▶ TASK OBJECTIVE
Word for word, transcribe the lines below and drop the pictures.

▶ RECORDS FOR THE EXERCISE
BEGIN
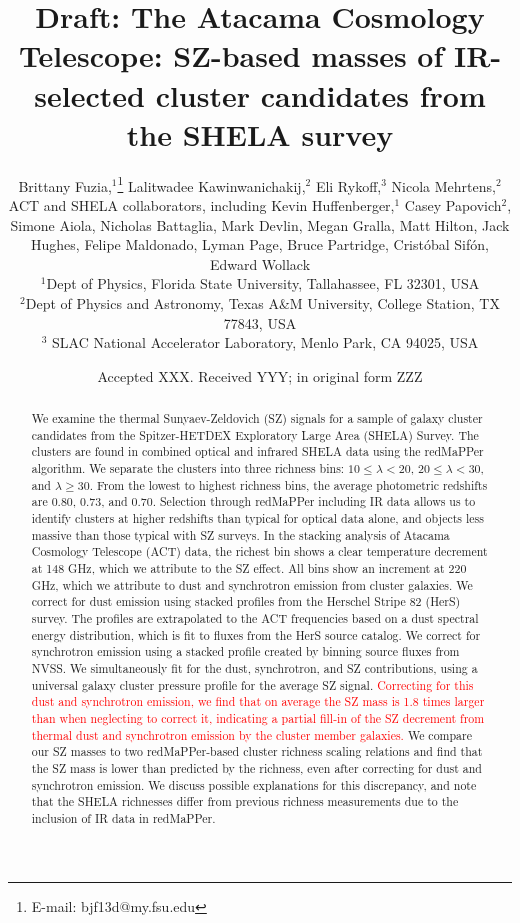 \documentclass[a4paper,fleqn,usenatbib]{mnras}
\title[SZ effect in SHELA cluster candidates]{Draft: The Atacama Cosmology Telescope: SZ-based masses of IR-selected cluster candidates from the SHELA survey}
\author[B. Fuzia et al.]{
Brittany Fuzia,$^{1}$\thanks{E-mail: bjf13d@my.fsu.edu}
Lalitwadee Kawinwanichakij,$^{2}$
Eli Rykoff,$^{3}$
Nicola Mehrtens,$^{2}$
\newauthor ACT and SHELA collaborators, 
including
Kevin Huffenberger,$^1$ 
Casey Papovich$^{2}$, 
\newauthor Simone Aiola, Nicholas Battaglia, Mark Devlin, Megan Gralla, Matt Hilton, Jack Hughes,  
\newauthor Felipe Maldonado, Lyman Page, Bruce Partridge, Crist\'obal Sif\'on, Edward Wollack
\\
$^{1}$Dept of Physics, Florida State University, Tallahassee, FL 32301, USA\\
$^{2}$Dept of Physics and Astronomy, Texas A\&M University, College Station, TX 77843, USA\\
$^{3}$ SLAC National Accelerator Laboratory, Menlo Park, CA 94025, USA\\
}
\date{Accepted XXX. Received YYY; in original form ZZZ}
\newcommand{\revisit}{\textcolor{red}}
\begin{document}
\label{firstpage}
\pagerange{\pageref{firstpage}--\pageref{lastpage}}
\maketitle

\begin{abstract}
We examine the thermal Sunyaev-Zeldovich (SZ) signals for a sample of galaxy cluster candidates from the Spitzer-HETDEX Exploratory Large Area (SHELA) Survey. 
The clusters are found in combined optical and infrared SHELA data using the redMaPPer algorithm. 
We separate the clusters into three richness bins: $10 \leq \lambda < 20$, $20 \leq \lambda < 30$, and $\lambda \geq 30$.
From the lowest to highest richness bins, the average photometric redshifts are 0.80, 0.73, and 0.70. 
Selection through redMaPPer including IR data allows us to identify clusters at higher redshifts than typical for optical data alone, and objects less massive than those typical with SZ surveys. 
In the stacking analysis of Atacama Cosmology Telescope (ACT) data, the richest bin shows a clear temperature decrement at 148 GHz, which we attribute to the SZ effect.  
All bins show an increment at 220 GHz, which we attribute to dust and synchrotron emission from cluster galaxies. 
We correct for dust emission using stacked profiles from the Herschel Stripe 82 (HerS) survey.
The profiles are extrapolated to the ACT frequencies based on a dust spectral energy distribution, which is fit to fluxes from the HerS source catalog.
We correct for synchrotron emission using a stacked profile created by binning source fluxes from NVSS.
We simultaneously fit for the dust, synchrotron, and SZ contributions, using a universal galaxy cluster pressure profile for the average SZ signal.
\revisit{Correcting for this dust and synchrotron emission, we find that on average the SZ mass is 1.8 times larger than when neglecting to correct it, indicating a partial fill-in of the SZ decrement from thermal dust and synchrotron emission by the cluster member galaxies. }
We compare our SZ masses to two redMaPPer-based cluster richness scaling relations and find that the SZ mass is lower than predicted by the richness, even after correcting for dust and synchrotron emission. 
We discuss possible explanations for this discrepancy, and note that the SHELA richnesses differ from previous richness measurements due to the inclusion of IR data in redMaPPer.


\end{abstract}
\end{document}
END
▶ RESULT FOR THIS EXERCISE
 \documentclass[a4paper,fleqn,usenatbib]{mnras}
\title[SZ effect in SHELA cluster candidates]{Draft: The Atacama Cosmology Telescope: SZ-based masses of IR-selected cluster candidates from the SHELA survey}
\author[B. Fuzia et al.]{
Brittany Fuzia,$^{1}$\thanks{E-mail: bjf13d@my.fsu.edu}
Lalitwadee Kawinwanichakij,$^{2}$
Eli Rykoff,$^{3}$
Nicola Mehrtens,$^{2}$
\newauthor ACT and SHELA collaborators, 
including
Kevin Huffenberger,$^1$ 
Casey Papovich$^{2}$, 
\newauthor Simone Aiola, Nicholas Battaglia, Mark Devlin, Megan Gralla, Matt Hilton, Jack Hughes,  
\newauthor Felipe Maldonado, Lyman Page, Bruce Partridge, Crist\'obal Sif\'on, Edward Wollack
\\
$^{1}$Dept of Physics, Florida State University, Tallahassee, FL 32301, USA\\
$^{2}$Dept of Physics and Astronomy, Texas A\&M University, College Station, TX 77843, USA\\
$^{3}$ SLAC National Accelerator Laboratory, Menlo Park, CA 94025, USA\\
}
\date{Accepted XXX. Received YYY; in original form ZZZ}
\newcommand{\revisit}{\textcolor{red}}
\begin{document}
\label{firstpage}
\pagerange{\pageref{firstpage}--\pageref{lastpage}}
\maketitle

\begin{abstract}
We examine the thermal Sunyaev-Zeldovich (SZ) signals for a sample of galaxy cluster candidates from the Spitzer-HETDEX Exploratory Large Area (SHELA) Survey. 
The clusters are found in combined optical and infrared SHELA data using the redMaPPer algorithm. 
We separate the clusters into three richness bins: $10 \leq \lambda < 20$, $20 \leq \lambda < 30$, and $\lambda \geq 30$.
From the lowest to highest richness bins, the average photometric redshifts are 0.80, 0.73, and 0.70. 
Selection through redMaPPer including IR data allows us to identify clusters at higher redshifts than typical for optical data alone, and objects less massive than those typical with SZ surveys. 
In the stacking analysis of Atacama Cosmology Telescope (ACT) data, the richest bin shows a clear temperature decrement at 148 GHz, which we attribute to the SZ effect.  
All bins show an increment at 220 GHz, which we attribute to dust and synchrotron emission from cluster galaxies. 
We correct for dust emission using stacked profiles from the Herschel Stripe 82 (HerS) survey.
The profiles are extrapolated to the ACT frequencies based on a dust spectral energy distribution, which is fit to fluxes from the HerS source catalog.
We correct for synchrotron emission using a stacked profile created by binning source fluxes from NVSS.
We simultaneously fit for the dust, synchrotron, and SZ contributions, using a universal galaxy cluster pressure profile for the average SZ signal.
\revisit{Correcting for this dust and synchrotron emission, we find that on average the SZ mass is 1.8 times larger than when neglecting to correct it, indicating a partial fill-in of the SZ decrement from thermal dust and synchrotron emission by the cluster member galaxies. }
We compare our SZ masses to two redMaPPer-based cluster richness scaling relations and find that the SZ mass is lower than predicted by the richness, even after correcting for dust and synchrotron emission. 
We discuss possible explanations for this discrepancy, and note that the SHELA richnesses differ from previous richness measurements due to the inclusion of IR data in redMaPPer.


\end{abstract}
\end{document}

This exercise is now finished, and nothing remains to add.